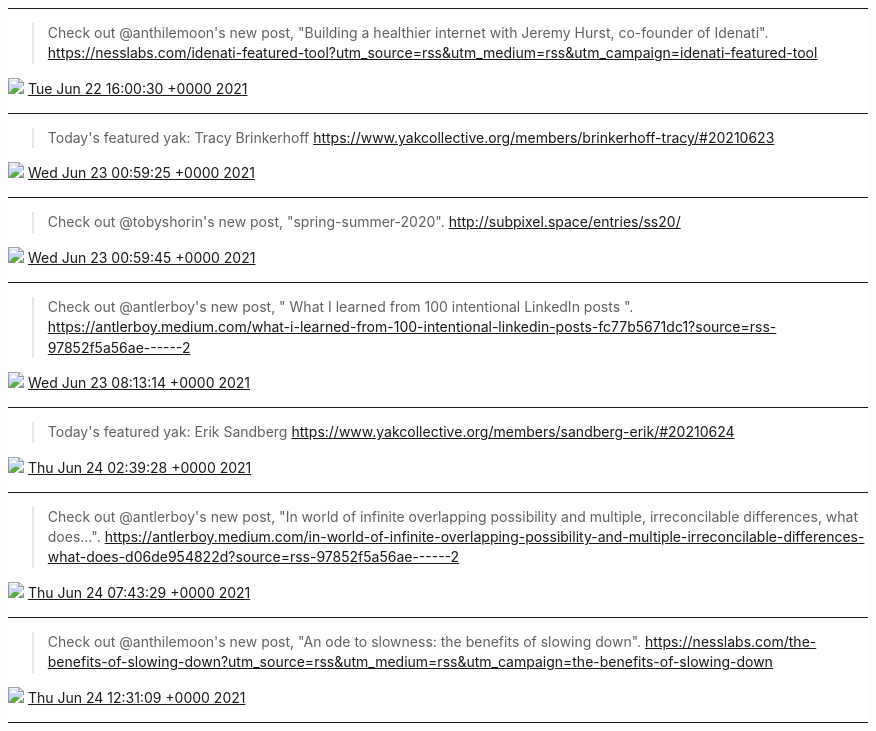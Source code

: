 ----

> Check out @anthilemoon's new post, "Building a healthier internet with Jeremy Hurst, co-founder of Idenati". https://nesslabs.com/idenati-featured-tool?utm_source=rss&utm_medium=rss&utm_campaign=idenati-featured-tool

<img src="media/tweet.ico" width="12" /> [Tue Jun 22 16:00:30 +0000 2021](https://twitter.com/yak_collective/status/1407367902613880835)

----

> Today's featured yak: Tracy Brinkerhoff  https://www.yakcollective.org/members/brinkerhoff-tracy/#20210623

<img src="media/tweet.ico" width="12" /> [Wed Jun 23 00:59:25 +0000 2021](https://twitter.com/yak_collective/status/1407503525907685384)

----

> Check out @tobyshorin's new post, "spring-summer-2020". http://subpixel.space/entries/ss20/

<img src="media/tweet.ico" width="12" /> [Wed Jun 23 00:59:45 +0000 2021](https://twitter.com/yak_collective/status/1407503612050391041)

----

> Check out @antlerboy's new post, " What I learned from 100 intentional LinkedIn posts ". https://antlerboy.medium.com/what-i-learned-from-100-intentional-linkedin-posts-fc77b5671dc1?source=rss-97852f5a56ae------2

<img src="media/tweet.ico" width="12" /> [Wed Jun 23 08:13:14 +0000 2021](https://twitter.com/yak_collective/status/1407612701963128832)

----

> Today's featured yak: Erik Sandberg  https://www.yakcollective.org/members/sandberg-erik/#20210624

<img src="media/tweet.ico" width="12" /> [Thu Jun 24 02:39:28 +0000 2021](https://twitter.com/yak_collective/status/1407891090670243849)

----

> Check out @antlerboy's new post, "In world of infinite overlapping possibility and multiple, irreconcilable differences, what does…". https://antlerboy.medium.com/in-world-of-infinite-overlapping-possibility-and-multiple-irreconcilable-differences-what-does-d06de954822d?source=rss-97852f5a56ae------2

<img src="media/tweet.ico" width="12" /> [Thu Jun 24 07:43:29 +0000 2021](https://twitter.com/yak_collective/status/1407967601855275008)

----

> Check out @anthilemoon's new post, "An ode to slowness: the benefits of slowing down". https://nesslabs.com/the-benefits-of-slowing-down?utm_source=rss&utm_medium=rss&utm_campaign=the-benefits-of-slowing-down

<img src="media/tweet.ico" width="12" /> [Thu Jun 24 12:31:09 +0000 2021](https://twitter.com/yak_collective/status/1408039996146307076)

----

══════════

■ **What you will do**
Output, from the data above, the lines from the line with "Check out @tobyshorin's" to the line with "What I learned" exactly as they stand, both ends included and nothing else.

■ **Answer section**
> Check out @tobyshorin's new post, "spring-summer-2020". http://subpixel.space/entries/ss20/

<img src="media/tweet.ico" width="12" /> [Wed Jun 23 00:59:45 +0000 2021](https://twitter.com/yak_collective/status/1407503612050391041)

----

> Check out @antlerboy's new post, " What I learned from 100 intentional LinkedIn posts ". https://antlerboy.medium.com/what-i-learned-from-100-intentional-linkedin-posts-fc77b5671dc1?source=rss-97852f5a56ae------2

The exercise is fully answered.